*** Extracted entries Section Begins ***

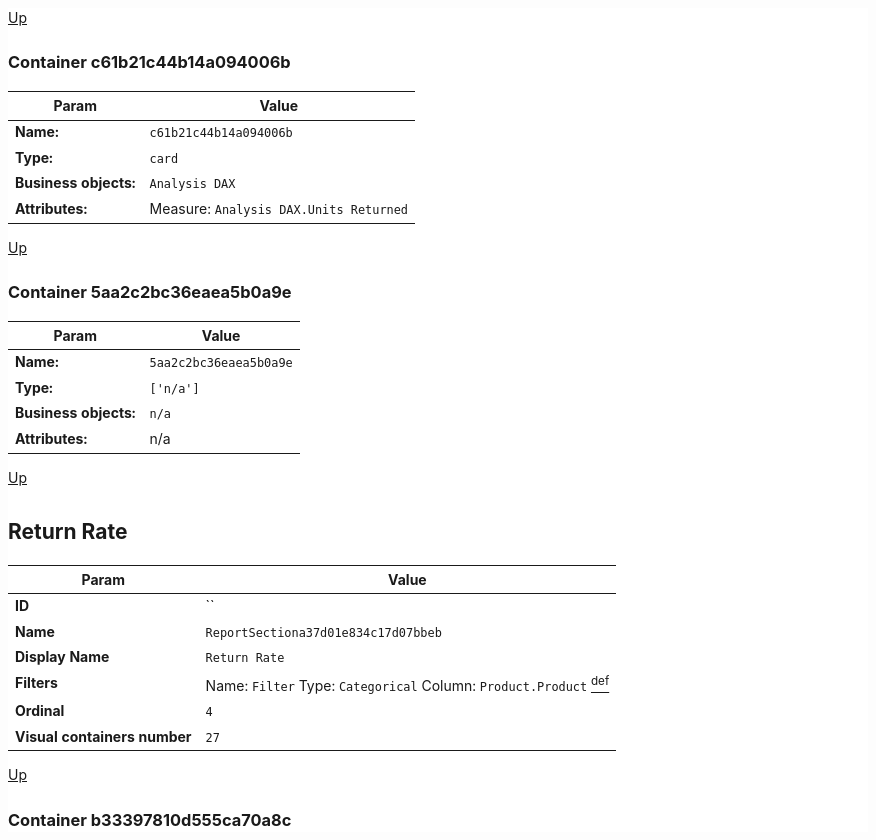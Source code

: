 [Up](#report-sections)




### Container c61b21c44b14a094006b 

| Param  | Value  |
|---|---|
| **Name:** | `c61b21c44b14a094006b` |
| **Type:** | `card` |
| **Business objects:**  | `Analysis DAX` | 
| **Attributes:**  | Measure: `Analysis DAX.Units Returned` | 

[Up](#report-sections)




### Container 5aa2c2bc36eaea5b0a9e 

| Param  | Value  |
|---|---|
| **Name:** | `5aa2c2bc36eaea5b0a9e` |
| **Type:** | `['n/a']` |
| **Business objects:**  | `n/a` | 
| **Attributes:**  | n/a | 

[Up](#report-sections)


## Return Rate

| Param  | Value  |
|---|---|
| **ID** | `` |
| **Name** | `ReportSectiona37d01e834c17d07bbeb` |
| **Display Name** | `Return Rate` |
| **Filters** | Name: `Filter` Type: `Categorical` Column: `Product.Product` [<sup>def</sup>](## '"{\"From\": [{\"Entity\": \"Product\", \"Name\": \"p\", \"Type\": 0}], \"Version\": 2, \"Where\": [{\"Condition\": {\"In\": {\"Expressions\": [{\"Column\": {\"Expression\": {\"SourceRef\": {\"Source\": \"p\"}}, \"Property\": \"Product\"}}], \"Values\": [[{\"Literal\": {\"Value\": \"\'OneNote\'\"}}]]}}}]}"') |
| **Ordinal** | `4` |
| **Visual containers number** | `27` |

[Up](#report-sections)



### Container b33397810d555ca70a8c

*** Extracted entries Section Ends ***

Your task is to retype all the entries exactly and leave out any pictures.

Result =
Source code

: [Up](#report-sections)




### Container c61b21c44b14a094006b 

| Param  | Value  |
|---|---|
| **Name:** | `c61b21c44b14a094006b` |
| **Type:** | `card` |
| **Business objects:**  | `Analysis DAX` | 
| **Attributes:**  | Measure: `Analysis DAX.Units Returned` | 

[Up](#report-sections)




### Container 5aa2c2bc36eaea5b0a9e 

| Param  | Value  |
|---|---|
| **Name:** | `5aa2c2bc36eaea5b0a9e` |
| **Type:** | `['n/a']` |
| **Business objects:**  | `n/a` | 
| **Attributes:**  | n/a | 

[Up](#report-sections)


## Return Rate

| Param  | Value  |
|---|---|
| **ID** | `` |
| **Name** | `ReportSectiona37d01e834c17d07bbeb` |
| **Display Name** | `Return Rate` |
| **Filters** | Name: `Filter` Type: `Categorical` Column: `Product.Product` [<sup>def</sup>](## '"{\"From\": [{\"Entity\": \"Product\", \"Name\": \"p\", \"Type\": 0}], \"Version\": 2, \"Where\": [{\"Condition\": {\"In\": {\"Expressions\": [{\"Column\": {\"Expression\": {\"SourceRef\": {\"Source\": \"p\"}}, \"Property\": \"Product\"}}], \"Values\": [[{\"Literal\": {\"Value\": \"\'OneNote\'\"}}]]}}}]}"') |
| **Ordinal** | `4` |
| **Visual containers number** | `27` |

[Up](#report-sections)



### Container b33397810d555ca70a8c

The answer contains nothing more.